When b=0, second equation is y(xy+1)=0. If y=0, then -x=a. If xy=-1, then -2x=a. Again, the only possibility which has a unique solution is a=0.

So, we can consider that a and b are not 0. In this case, x and y are also different from 0. I can write y=k/x. Then the equations are:

kx-x=a $k^2/x+k/x=b$

From the second equation, $x=\frac{k(k+1)}{b}$ , and putting it on the first equation:

(k-1)k(k+1)=ab.

For each k, we have a x and a y that are solutions to the system of equations. But this last equation has 3 different complex solutions, so the system has 3 solutions.

Then, the only pair of parameters that have only one solution is (0,0).

[This solution is essentially identical to Laura's. It explains how I was approaching it.]

Note that the system can be rewritten as $\begin{cases} x(xy-1)=a\\ y(xy+1)=b \end{cases}$ If $xy=t,$ then multiplying the two equations, we obtain $t(t-1)(t+1)=ab,$ which can be rewritten as $t^3-t-ab=0.$ Conversely, if $t$ is a root of this equation, not equal to $1$ or $-1$ , then (with some work) $x=\frac{a}{t-1}$ and $y=\frac{b}{t+1}$ gives a solution to the original system of equations.
Note: Because we manipulated the system of (non-linear) equations, it is not guaranteed that any final solution will work.
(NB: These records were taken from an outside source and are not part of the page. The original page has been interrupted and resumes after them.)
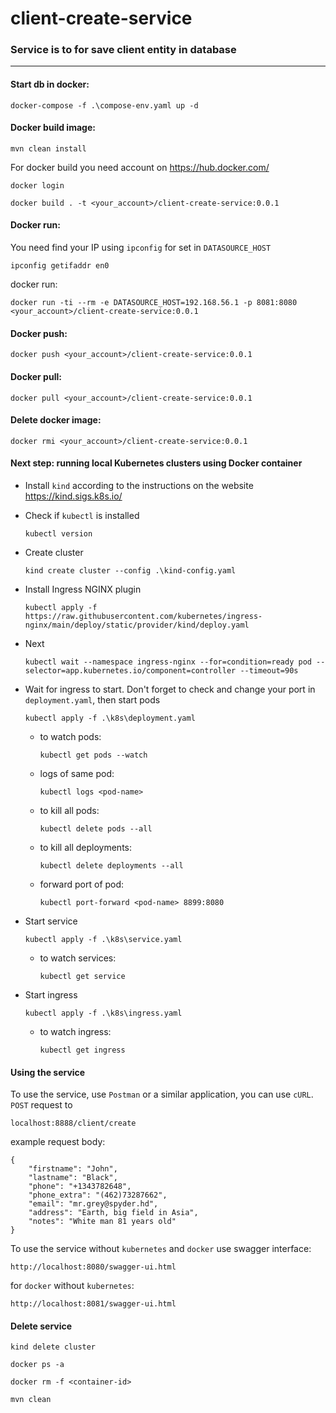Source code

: # client-create-service

### Service is to for save client entity in database

---

#### Start db in docker:
    
    docker-compose -f .\compose-env.yaml up -d

#### Docker build image:

    mvn clean install

For docker build you need account on https://hub.docker.com/ 

    docker login

    docker build . -t <your_account>/client-create-service:0.0.1

#### Docker run:

You need find your IP using `ipconfig` for set in `DATASOURCE_HOST`

    ipconfig getifaddr en0

docker run:

    docker run -ti --rm -e DATASOURCE_HOST=192.168.56.1 -p 8081:8080 <your_account>/client-create-service:0.0.1

#### Docker push:

    docker push <your_account>/client-create-service:0.0.1

#### Docker pull:

    docker pull <your_account>/client-create-service:0.0.1

#### Delete docker image:

    docker rmi <your_account>/client-create-service:0.0.1

#### Next step: running local Kubernetes clusters using Docker container

- Install `kind` according to the instructions on the website https://kind.sigs.k8s.io/

- Сheck if `kubectl` is installed
  ```
  kubectl version
  ```
- Create cluster
  ```
  kind create cluster --config .\kind-config.yaml
  ```
- Install Ingress NGINX plugin
  ```
  kubectl apply -f https://raw.githubusercontent.com/kubernetes/ingress-nginx/main/deploy/static/provider/kind/deploy.yaml
  ```
- Next
  ```
  kubectl wait --namespace ingress-nginx --for=condition=ready pod --selector=app.kubernetes.io/component=controller --timeout=90s
  ```
- Wait for ingress to start. Don't forget to check and change your port in `deployment.yaml`, then start pods
  ```
  kubectl apply -f .\k8s\deployment.yaml
  ```
    - to watch pods:
      ```
      kubectl get pods --watch
      ```
    - logs of same pod:
      ```
      kubectl logs <pod-name>
      ```
    - to kill all pods:
      ```
      kubectl delete pods --all
      ```
    - to kill all deployments:
      ```
      kubectl delete deployments --all
      ```
    - forward port of pod:
      ```
      kubectl port-forward <pod-name> 8899:8080
      ```
- Start service
  ```
  kubectl apply -f .\k8s\service.yaml
  ```
    - to watch services:
      ```
      kubectl get service
      ```
- Start ingress
  ```
  kubectl apply -f .\k8s\ingress.yaml
  ```
    - to watch ingress:
      ```
      kubectl get ingress
      ```

#### Using the service

To use the service, use `Postman` or a similar application, you can use `cURL`.
`POST` request to

    localhost:8888/client/create

example request body:
```
{
    "firstname": "John",
    "lastname": "Black",
    "phone": "+1343782648",
    "phone_extra": "(462)73287662",
    "email": "mr.grey@spyder.hd",
    "address": "Earth, big field in Asia",
    "notes": "White man 81 years old"
}
```

To use the service without `kubernetes` and `docker` use swagger interface:

    http://localhost:8080/swagger-ui.html

for `docker` without `kubernetes`:

    http://localhost:8081/swagger-ui.html

#### Delete service

    kind delete cluster

    docker ps -a

    docker rm -f <container-id>

    mvn clean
For example, for a given $t$ , we likely do not have $x = y = \sqrt{t}$ as a solution.

For any $a$ and $b$ , by the Fundamental Theorem of Algebra, the polynomial $t^3-t-ab$ has three roots, if counted with multiplicity. If $ab\neq 0,$ then these roots cannot be $0$ , $1$ or $-1.$ Also, by Vieta's formula, the sum of the roots is zero, so, because $0$ is not a root, the three roots cannot be all the same. Therefore, there are at least two distinct values of $t$ that satisfy the equation $t^3-t-ab=0,$ and, as explained above, each produces a solution of the original system. Note that these solutions cannot be the same because they have a different value of $xy.$ Hence $ab = 0$ , in order for there to be a unique solution.

If $a=0$ and $b\neq 0,$ then both $(0,b)$ and $(\frac{2}{b},\frac{b}{2})$ are solutions of the system. Similarly, if $a\neq 0$ and $b=0$ , then $(-a,0)$ and $(-\frac{a}{2}, \frac{2}{a})$ are solutions.

Finally, if $a=b=0,$ then note that $xy-1$ and $xy+1$ cannot be both zero. So at least one of the variables $x$ and $y$ is $0$ . Therefore $xy=0,$ so the system implies that both $x$ and $y$ are equal to zero.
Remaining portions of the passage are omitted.